> REQUIRED ACTION
Which lines in the records below include the word "iglucentral"? Report each of them in full.

> Stored data entries
----

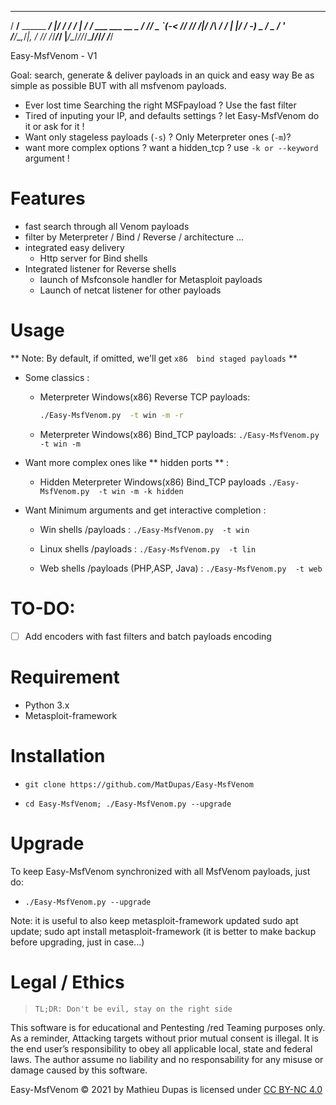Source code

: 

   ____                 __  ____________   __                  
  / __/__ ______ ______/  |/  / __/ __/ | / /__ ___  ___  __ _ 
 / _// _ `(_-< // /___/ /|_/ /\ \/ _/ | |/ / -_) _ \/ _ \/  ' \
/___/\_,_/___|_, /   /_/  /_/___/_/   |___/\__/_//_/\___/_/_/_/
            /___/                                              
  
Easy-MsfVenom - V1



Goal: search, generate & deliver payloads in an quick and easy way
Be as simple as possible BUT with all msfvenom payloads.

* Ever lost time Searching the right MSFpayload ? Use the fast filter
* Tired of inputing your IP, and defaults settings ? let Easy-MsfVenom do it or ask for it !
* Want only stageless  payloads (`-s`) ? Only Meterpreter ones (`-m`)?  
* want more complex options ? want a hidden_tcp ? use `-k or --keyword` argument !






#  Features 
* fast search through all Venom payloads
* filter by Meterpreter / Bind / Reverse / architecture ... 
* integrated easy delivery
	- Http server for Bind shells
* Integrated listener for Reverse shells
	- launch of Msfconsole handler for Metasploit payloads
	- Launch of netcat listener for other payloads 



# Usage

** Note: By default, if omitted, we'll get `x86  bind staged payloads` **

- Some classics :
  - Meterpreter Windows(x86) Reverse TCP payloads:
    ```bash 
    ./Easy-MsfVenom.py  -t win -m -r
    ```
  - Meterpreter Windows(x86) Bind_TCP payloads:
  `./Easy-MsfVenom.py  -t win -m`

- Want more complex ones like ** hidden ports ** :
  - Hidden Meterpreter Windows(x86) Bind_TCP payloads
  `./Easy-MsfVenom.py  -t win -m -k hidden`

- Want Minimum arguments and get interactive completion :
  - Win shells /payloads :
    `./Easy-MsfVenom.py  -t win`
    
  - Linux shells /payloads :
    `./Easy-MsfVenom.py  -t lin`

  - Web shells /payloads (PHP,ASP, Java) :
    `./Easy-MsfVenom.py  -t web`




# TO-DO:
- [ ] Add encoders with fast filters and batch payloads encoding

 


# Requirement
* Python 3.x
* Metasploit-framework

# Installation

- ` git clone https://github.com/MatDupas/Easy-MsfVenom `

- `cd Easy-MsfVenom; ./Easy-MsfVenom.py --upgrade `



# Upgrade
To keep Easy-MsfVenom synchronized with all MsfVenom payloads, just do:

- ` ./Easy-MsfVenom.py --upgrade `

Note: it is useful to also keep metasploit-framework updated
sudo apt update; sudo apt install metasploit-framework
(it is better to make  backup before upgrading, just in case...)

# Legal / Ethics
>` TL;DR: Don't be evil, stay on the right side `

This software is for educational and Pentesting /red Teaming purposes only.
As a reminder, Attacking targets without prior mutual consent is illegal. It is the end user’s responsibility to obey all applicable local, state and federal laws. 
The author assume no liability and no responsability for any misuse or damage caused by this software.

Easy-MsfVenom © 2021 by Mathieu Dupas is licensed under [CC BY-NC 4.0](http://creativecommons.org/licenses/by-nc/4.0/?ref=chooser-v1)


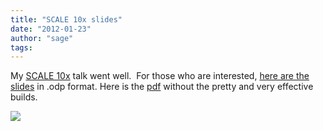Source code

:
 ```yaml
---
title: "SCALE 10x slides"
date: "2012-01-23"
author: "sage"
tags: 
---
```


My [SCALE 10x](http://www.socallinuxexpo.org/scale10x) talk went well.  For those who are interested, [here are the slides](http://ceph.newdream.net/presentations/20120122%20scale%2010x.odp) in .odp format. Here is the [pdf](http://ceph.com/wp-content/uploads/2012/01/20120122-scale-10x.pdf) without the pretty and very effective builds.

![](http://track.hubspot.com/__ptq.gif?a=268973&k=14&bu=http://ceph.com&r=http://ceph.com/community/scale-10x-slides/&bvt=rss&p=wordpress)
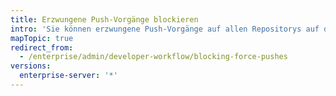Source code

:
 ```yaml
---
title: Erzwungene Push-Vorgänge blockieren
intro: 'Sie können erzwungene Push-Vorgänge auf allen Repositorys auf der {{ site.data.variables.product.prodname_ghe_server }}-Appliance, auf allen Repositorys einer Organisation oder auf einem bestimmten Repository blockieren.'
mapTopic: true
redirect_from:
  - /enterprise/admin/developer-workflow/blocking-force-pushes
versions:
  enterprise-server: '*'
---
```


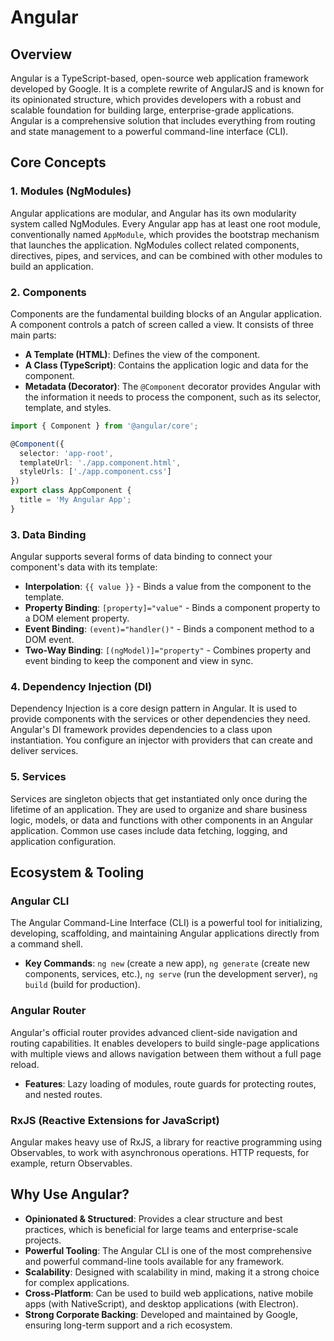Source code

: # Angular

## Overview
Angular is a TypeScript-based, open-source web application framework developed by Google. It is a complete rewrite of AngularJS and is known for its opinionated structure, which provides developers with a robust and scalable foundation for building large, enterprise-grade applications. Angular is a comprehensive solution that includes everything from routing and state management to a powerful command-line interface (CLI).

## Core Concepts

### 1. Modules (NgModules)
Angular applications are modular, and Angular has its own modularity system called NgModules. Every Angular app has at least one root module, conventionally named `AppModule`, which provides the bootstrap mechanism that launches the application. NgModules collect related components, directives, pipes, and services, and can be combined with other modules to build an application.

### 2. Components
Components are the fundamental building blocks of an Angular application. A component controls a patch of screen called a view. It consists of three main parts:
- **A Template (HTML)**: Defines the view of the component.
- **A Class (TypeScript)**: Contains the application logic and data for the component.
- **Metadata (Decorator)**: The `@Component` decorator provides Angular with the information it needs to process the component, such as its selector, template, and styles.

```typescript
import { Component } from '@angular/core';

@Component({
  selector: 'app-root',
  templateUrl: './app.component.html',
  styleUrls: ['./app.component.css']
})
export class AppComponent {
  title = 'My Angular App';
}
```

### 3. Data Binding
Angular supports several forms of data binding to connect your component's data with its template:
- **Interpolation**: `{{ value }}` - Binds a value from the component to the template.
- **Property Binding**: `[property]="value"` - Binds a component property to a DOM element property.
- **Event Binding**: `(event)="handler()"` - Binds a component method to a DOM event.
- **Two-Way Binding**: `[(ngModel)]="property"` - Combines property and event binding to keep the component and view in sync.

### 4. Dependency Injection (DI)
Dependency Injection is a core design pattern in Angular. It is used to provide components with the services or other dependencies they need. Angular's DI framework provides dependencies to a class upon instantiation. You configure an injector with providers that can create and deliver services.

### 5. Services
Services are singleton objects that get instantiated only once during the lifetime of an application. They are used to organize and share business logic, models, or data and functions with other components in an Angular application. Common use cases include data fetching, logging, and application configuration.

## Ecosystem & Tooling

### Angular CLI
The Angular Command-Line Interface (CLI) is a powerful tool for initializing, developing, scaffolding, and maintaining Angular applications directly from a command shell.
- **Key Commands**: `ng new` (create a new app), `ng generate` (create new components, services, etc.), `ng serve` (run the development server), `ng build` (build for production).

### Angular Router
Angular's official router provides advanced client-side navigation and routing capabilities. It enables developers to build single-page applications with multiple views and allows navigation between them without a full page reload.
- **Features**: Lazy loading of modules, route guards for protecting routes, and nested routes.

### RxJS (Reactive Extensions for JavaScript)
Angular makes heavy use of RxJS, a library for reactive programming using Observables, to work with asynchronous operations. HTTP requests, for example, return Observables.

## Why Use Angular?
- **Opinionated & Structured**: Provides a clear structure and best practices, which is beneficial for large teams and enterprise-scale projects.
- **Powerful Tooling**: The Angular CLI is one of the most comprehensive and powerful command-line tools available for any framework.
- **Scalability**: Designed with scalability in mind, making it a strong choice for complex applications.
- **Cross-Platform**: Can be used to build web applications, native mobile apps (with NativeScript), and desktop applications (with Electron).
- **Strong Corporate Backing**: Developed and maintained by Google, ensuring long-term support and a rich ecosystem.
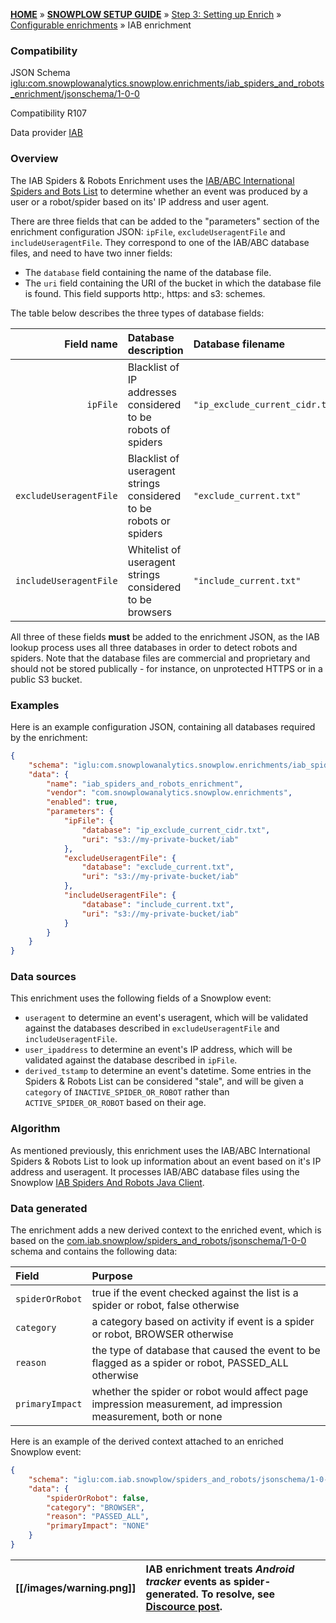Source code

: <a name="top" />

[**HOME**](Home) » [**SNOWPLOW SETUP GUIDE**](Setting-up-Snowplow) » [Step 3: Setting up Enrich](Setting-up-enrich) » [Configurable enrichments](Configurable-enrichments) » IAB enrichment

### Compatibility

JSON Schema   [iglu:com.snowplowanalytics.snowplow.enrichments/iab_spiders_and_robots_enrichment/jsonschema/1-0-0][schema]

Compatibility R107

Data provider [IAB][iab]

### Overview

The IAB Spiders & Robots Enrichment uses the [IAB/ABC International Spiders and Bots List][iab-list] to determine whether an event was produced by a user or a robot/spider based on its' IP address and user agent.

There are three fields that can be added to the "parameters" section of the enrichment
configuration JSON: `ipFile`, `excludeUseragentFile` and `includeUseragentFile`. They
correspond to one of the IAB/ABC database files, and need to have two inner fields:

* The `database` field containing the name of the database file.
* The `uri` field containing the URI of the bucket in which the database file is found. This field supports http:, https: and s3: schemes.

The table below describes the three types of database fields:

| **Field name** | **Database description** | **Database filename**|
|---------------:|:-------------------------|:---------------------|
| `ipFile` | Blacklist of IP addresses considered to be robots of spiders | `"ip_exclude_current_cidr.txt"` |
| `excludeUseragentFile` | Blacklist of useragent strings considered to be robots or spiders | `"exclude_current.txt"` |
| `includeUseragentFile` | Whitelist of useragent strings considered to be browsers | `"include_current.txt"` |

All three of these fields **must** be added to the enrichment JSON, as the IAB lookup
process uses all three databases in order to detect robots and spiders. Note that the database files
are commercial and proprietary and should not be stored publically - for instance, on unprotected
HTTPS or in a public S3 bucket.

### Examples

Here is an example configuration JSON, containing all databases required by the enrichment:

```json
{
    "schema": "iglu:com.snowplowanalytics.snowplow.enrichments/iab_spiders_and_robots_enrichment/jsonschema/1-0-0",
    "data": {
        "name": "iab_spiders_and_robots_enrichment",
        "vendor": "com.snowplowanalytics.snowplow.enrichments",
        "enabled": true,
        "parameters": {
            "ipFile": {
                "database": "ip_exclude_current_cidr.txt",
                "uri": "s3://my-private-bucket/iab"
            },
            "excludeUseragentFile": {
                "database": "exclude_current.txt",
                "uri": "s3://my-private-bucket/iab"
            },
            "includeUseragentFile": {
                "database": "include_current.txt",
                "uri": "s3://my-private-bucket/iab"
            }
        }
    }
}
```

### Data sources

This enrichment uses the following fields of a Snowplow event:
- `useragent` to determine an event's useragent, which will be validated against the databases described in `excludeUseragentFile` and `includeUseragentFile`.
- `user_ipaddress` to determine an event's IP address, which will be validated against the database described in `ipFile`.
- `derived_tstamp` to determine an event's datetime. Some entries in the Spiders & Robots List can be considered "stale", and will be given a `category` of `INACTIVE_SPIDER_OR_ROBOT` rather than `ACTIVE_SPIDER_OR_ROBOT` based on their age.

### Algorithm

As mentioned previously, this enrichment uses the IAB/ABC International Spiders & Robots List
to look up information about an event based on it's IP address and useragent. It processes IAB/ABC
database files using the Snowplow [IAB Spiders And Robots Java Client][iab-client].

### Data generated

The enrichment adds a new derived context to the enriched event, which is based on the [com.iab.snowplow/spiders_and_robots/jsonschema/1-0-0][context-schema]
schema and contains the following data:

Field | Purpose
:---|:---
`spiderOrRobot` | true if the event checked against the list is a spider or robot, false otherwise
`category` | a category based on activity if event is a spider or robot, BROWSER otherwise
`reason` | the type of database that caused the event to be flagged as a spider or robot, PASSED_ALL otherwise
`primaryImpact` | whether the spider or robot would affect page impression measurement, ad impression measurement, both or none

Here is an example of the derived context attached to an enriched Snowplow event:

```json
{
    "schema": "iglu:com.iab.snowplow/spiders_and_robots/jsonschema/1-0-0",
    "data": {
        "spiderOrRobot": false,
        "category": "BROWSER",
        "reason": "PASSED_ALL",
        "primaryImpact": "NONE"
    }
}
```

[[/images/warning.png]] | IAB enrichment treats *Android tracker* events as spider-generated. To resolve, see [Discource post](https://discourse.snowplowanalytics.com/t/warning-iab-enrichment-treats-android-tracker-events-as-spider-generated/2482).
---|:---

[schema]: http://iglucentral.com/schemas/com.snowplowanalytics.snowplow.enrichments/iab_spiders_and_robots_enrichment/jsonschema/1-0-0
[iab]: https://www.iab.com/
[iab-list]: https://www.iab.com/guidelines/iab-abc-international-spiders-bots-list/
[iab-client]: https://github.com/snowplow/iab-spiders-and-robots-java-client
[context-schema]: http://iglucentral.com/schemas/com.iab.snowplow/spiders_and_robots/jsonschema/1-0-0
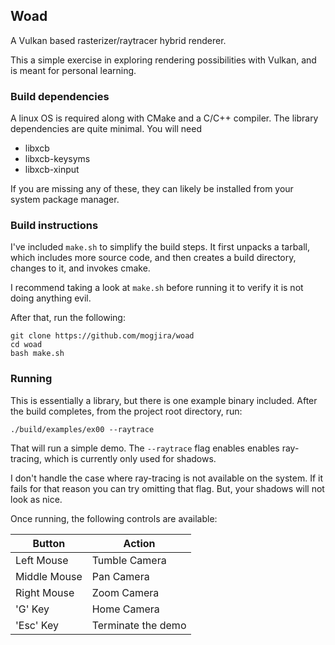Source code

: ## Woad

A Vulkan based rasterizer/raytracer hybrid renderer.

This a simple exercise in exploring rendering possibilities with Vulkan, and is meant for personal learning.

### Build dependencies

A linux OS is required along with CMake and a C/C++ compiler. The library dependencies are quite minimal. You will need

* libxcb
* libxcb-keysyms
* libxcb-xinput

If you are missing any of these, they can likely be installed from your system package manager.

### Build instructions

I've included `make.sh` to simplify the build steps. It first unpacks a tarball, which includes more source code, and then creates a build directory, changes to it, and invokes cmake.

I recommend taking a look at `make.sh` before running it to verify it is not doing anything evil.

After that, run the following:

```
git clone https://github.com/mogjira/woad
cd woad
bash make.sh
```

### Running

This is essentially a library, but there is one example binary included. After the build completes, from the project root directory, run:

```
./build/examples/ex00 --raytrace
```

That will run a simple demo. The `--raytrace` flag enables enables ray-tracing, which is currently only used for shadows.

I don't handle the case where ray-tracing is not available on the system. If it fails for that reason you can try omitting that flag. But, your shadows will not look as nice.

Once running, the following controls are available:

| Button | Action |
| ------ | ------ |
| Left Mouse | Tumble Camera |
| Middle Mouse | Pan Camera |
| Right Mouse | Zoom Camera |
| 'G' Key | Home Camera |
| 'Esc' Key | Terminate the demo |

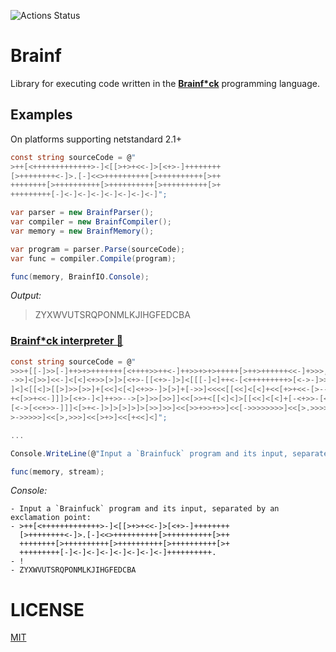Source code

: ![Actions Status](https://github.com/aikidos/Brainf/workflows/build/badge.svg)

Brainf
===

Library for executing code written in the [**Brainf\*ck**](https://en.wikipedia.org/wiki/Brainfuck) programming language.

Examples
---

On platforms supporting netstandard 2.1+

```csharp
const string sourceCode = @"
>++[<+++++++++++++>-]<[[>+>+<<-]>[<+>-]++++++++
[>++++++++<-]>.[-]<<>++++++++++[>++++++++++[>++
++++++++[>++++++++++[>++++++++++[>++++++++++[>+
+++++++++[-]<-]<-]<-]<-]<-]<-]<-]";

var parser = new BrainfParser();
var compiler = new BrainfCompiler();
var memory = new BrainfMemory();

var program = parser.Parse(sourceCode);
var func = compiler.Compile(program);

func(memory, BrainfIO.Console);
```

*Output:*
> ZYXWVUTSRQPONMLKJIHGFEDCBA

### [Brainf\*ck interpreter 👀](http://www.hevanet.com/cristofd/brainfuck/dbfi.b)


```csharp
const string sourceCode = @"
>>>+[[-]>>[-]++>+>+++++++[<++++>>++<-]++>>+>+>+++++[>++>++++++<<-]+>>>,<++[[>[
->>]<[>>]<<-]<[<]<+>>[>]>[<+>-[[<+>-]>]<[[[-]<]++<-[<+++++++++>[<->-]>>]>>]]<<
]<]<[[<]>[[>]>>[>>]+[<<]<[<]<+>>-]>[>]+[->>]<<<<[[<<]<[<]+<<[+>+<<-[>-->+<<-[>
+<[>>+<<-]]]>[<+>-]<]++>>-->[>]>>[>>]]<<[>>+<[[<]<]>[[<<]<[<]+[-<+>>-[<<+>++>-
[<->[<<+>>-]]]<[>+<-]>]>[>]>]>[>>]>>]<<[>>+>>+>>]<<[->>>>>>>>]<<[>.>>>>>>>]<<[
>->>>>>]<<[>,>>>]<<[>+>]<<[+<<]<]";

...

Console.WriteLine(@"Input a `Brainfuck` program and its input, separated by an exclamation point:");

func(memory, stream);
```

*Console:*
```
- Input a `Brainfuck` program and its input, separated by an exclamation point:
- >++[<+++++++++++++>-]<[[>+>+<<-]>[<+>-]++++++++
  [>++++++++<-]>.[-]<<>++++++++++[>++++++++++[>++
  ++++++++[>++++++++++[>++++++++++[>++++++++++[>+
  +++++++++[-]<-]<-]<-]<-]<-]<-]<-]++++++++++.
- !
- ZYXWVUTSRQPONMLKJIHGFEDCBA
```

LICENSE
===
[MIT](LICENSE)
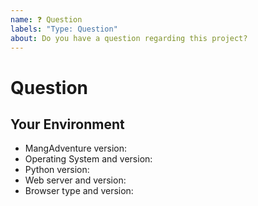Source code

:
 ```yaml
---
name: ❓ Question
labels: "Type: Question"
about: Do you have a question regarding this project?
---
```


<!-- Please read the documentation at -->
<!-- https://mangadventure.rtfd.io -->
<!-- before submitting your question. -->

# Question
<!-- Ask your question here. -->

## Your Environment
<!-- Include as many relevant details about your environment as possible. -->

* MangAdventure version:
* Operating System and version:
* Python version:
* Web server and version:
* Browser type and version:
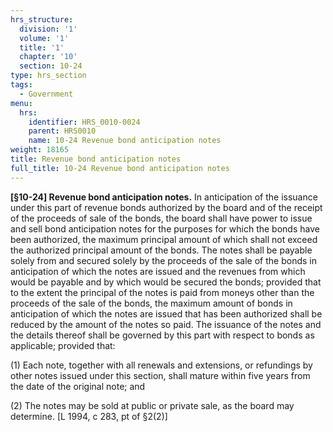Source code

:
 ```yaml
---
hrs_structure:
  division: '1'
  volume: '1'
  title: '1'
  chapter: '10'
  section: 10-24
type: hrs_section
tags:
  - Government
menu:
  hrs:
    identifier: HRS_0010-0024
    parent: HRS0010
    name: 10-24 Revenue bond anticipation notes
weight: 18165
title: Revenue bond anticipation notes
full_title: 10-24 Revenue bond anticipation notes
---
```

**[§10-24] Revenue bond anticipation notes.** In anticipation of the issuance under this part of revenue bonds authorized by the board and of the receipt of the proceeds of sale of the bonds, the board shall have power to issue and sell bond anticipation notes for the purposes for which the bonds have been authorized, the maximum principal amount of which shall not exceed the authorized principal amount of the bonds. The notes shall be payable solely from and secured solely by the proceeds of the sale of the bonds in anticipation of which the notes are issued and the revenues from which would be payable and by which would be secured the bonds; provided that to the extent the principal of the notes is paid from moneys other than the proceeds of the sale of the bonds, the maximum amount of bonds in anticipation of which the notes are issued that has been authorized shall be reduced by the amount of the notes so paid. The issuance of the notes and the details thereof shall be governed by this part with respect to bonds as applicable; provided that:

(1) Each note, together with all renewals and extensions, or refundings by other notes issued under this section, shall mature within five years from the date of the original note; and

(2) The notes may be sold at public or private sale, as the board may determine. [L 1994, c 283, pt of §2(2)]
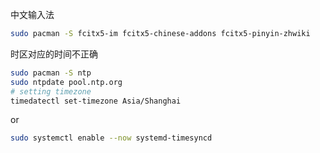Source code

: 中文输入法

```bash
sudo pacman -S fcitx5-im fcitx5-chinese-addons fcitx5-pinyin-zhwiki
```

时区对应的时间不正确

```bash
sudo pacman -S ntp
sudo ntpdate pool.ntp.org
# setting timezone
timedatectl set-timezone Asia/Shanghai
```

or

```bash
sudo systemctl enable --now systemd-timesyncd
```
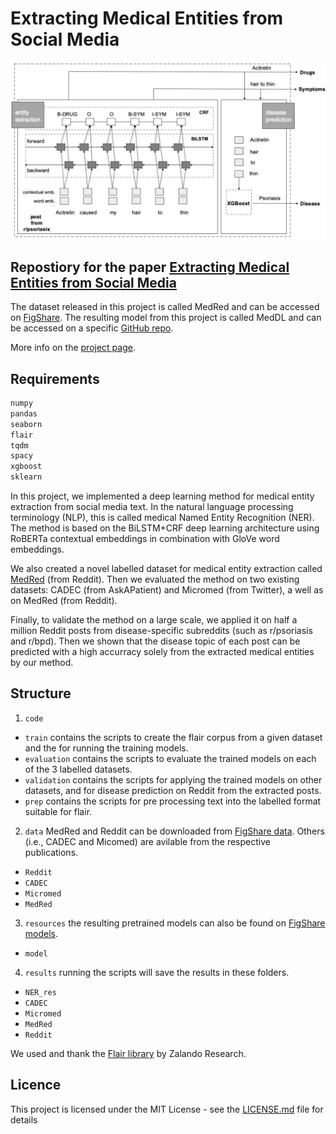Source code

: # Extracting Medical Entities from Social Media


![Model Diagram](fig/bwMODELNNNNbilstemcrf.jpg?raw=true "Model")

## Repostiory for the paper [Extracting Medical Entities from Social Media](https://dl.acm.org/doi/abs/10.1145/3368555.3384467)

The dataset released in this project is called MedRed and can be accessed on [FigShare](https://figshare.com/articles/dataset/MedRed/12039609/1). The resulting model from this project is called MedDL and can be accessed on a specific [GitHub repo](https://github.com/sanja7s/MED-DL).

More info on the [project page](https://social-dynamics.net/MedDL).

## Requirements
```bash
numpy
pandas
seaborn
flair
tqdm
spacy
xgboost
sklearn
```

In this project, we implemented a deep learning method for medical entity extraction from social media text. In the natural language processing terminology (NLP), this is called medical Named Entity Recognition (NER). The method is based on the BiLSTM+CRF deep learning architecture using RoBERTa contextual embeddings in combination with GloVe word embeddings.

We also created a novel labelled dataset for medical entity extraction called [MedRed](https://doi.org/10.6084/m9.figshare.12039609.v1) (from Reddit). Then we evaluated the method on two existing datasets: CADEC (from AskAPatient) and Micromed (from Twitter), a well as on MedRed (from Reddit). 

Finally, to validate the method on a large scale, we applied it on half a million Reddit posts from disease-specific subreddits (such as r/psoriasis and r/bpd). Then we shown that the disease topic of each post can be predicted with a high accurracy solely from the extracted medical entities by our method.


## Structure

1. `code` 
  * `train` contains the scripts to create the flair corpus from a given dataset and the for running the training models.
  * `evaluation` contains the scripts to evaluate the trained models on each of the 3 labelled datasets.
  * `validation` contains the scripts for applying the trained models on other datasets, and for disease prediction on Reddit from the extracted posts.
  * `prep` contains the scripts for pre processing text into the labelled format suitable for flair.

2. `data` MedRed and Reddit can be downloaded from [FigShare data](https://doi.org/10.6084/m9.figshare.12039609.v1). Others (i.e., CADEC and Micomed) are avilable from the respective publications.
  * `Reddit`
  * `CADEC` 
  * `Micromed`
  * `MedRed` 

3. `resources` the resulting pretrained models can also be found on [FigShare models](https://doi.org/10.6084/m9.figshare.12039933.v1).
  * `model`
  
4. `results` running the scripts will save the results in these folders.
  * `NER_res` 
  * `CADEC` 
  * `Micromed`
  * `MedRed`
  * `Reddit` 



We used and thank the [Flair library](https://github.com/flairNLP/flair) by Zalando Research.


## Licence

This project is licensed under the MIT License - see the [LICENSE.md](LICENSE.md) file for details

----

> OUTPUT
[schema]: http://iglucentral.com/schemas/com.snowplowanalytics.snowplow.enrichments/iab_spiders_and_robots_enrichment/jsonschema/1-0-0
[context-schema]: http://iglucentral.com/schemas/com.iab.snowplow/spiders_and_robots/jsonschema/1-0-0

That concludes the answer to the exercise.